# BIG GAME in Acapulco Mexico



## Sailfisch (2. Dezember 2003)

Hallo Kollegen,
ich wende mich vertrauensvoll an alle, die vom Big Game Ahnung haben. Ich fliege am 1.1. für 17 Tage nach Acapulco (Mexico). Als leidenschaftlicher Angler will ich nunmehr auch einmal den größeren Meeresfischen nachstellen. Wenn also jemand Informationen hat oder sonst sachdienliche Hinweise beisteuern kann, so schreibt Euch ruhig die Finger wund, bin für jeden Hinweis, ob bezgl. Boote oder Angelmethode dankbar.

Gruß und Dank
Chester


----------



## Marco74 (3. Dezember 2003)

Im neuen Blinker steht ein ausführlicher Artikel über Big Game in Mexiko drin. Scheint recht günstig zu sein und eine Top Ecke für Sailfish.

Gruß

Marco


----------



## Micky Finn (3. Dezember 2003)

Hallo Chester,

zu Acapulco kann ich dir aus eigener Erfahrung nichts sagen. Hab vor Jahren zwei Wochen in Cancun verbracht. Fischen war zwar nicht der Hauptzweck der Reise aber wenn man schon mal vor Ort ist.... hier ein paar kurze Eindrücke.
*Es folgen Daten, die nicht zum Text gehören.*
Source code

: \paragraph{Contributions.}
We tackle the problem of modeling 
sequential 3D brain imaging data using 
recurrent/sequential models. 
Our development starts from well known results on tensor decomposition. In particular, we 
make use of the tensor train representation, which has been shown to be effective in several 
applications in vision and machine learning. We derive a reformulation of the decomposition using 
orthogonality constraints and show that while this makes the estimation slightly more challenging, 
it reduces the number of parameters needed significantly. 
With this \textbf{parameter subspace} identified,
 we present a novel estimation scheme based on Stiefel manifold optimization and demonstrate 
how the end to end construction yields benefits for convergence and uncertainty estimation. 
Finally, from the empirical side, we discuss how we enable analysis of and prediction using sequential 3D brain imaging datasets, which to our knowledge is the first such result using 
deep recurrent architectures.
Cancun wie auch Acapulco sind beliebte Reiseziele der US-Amerikaner. Enstprechend sind die Preise und der kommerzielle Charakter der ganzen Fischerei. 
Die begutachtung der Fänge bzw. Wimpel (catch and release) der Boote beim Einlaufen am Nachmittag und die Chartepreise haben mich dann bewogen vom Fischen Abstand zu nehmen.
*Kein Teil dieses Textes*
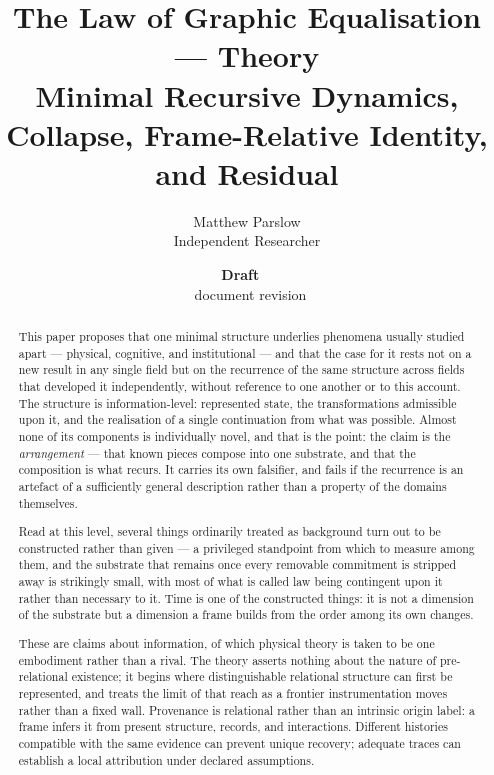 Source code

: \documentclass[11pt,a4paper]{article}
\title{The Law of Graphic Equalisation --- Theory\\\large Minimal Recursive Dynamics, Collapse, Frame-Relative Identity, and Residual}
\author{Matthew Parslow\\Independent Researcher}
\date{\textbf{Draft \texorpdfstring{\textemdash}{---}\ \PaperDraft}\\[2pt]\PaperDisplayDate \texorpdfstring{\textbullet}{\textperiodcentered}\ document revision \PaperRevision}
\theoremstyle{remark}\newtheorem{remark}[definition]{Remark}
\begin{document}
\maketitle
\begin{center}
\end{center}
\vspace{1em}

\begin{abstract}
This paper proposes that one minimal structure underlies phenomena usually studied apart --- physical, cognitive, and institutional --- and that the case for it rests not on a new result in any single field but on the recurrence of the same structure across fields that developed it independently, without reference to one another or to this account. The structure is information-level: represented state, the transformations admissible upon it, and the realisation of a single continuation from what was possible. Almost none of its components is individually novel, and that is the point: the claim is the \emph{arrangement} --- that known pieces compose into one substrate, and that the composition is what recurs. It carries its own falsifier, and fails if the recurrence is an artefact of a sufficiently general description rather than a property of the domains themselves.

Read at this level, several things ordinarily treated as background turn out to be constructed rather than given --- a privileged standpoint from which to measure among them, and the substrate that remains once every removable commitment is stripped away is strikingly small, with most of what is called law being contingent upon it rather than necessary to it. Time is one of the constructed things: it is not a dimension of the substrate but a dimension a frame builds from the order among its own changes.

These are claims about information, of which physical theory is taken to be one embodiment rather than a rival. The theory asserts nothing about the nature of pre-relational existence; it begins where distinguishable relational structure can first be represented, and treats the limit of that reach as a frontier instrumentation moves rather than a fixed wall.
Provenance is relational rather than an intrinsic origin label: a frame
infers it from present structure, records, and interactions. Different
histories compatible with the same evidence can prevent unique recovery;
adequate traces can establish a local attribution under declared assumptions.
\end{abstract}
\end{document}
Habe kurz mit jemandem gemailt der der 2000 vor Ort war und will dir die Antwort nicht vorenthalten:

The main fleet for fishing in Acapulco is located on the coast highway at the northerly end of the bay. It is well marked and you can not miss it. 
The fishing is not very good there due to the distance needed to travel to the blue water. With fuel at over $2.00 a gallon, the boats are not going to make the run. 
The sailfish fishing is fair and is about the only decent thing they have. Catch and release is not practiced. 

Ich will dir deine Freude auf den Urlaub nicht dämpfen, aber sei nicht zu erwartungsvoll. Ein paar Info´s und aktuelle Charterpreise findest du hier: http://www.worldwidefishing.com/mexico/salt.htm

Andreas


----------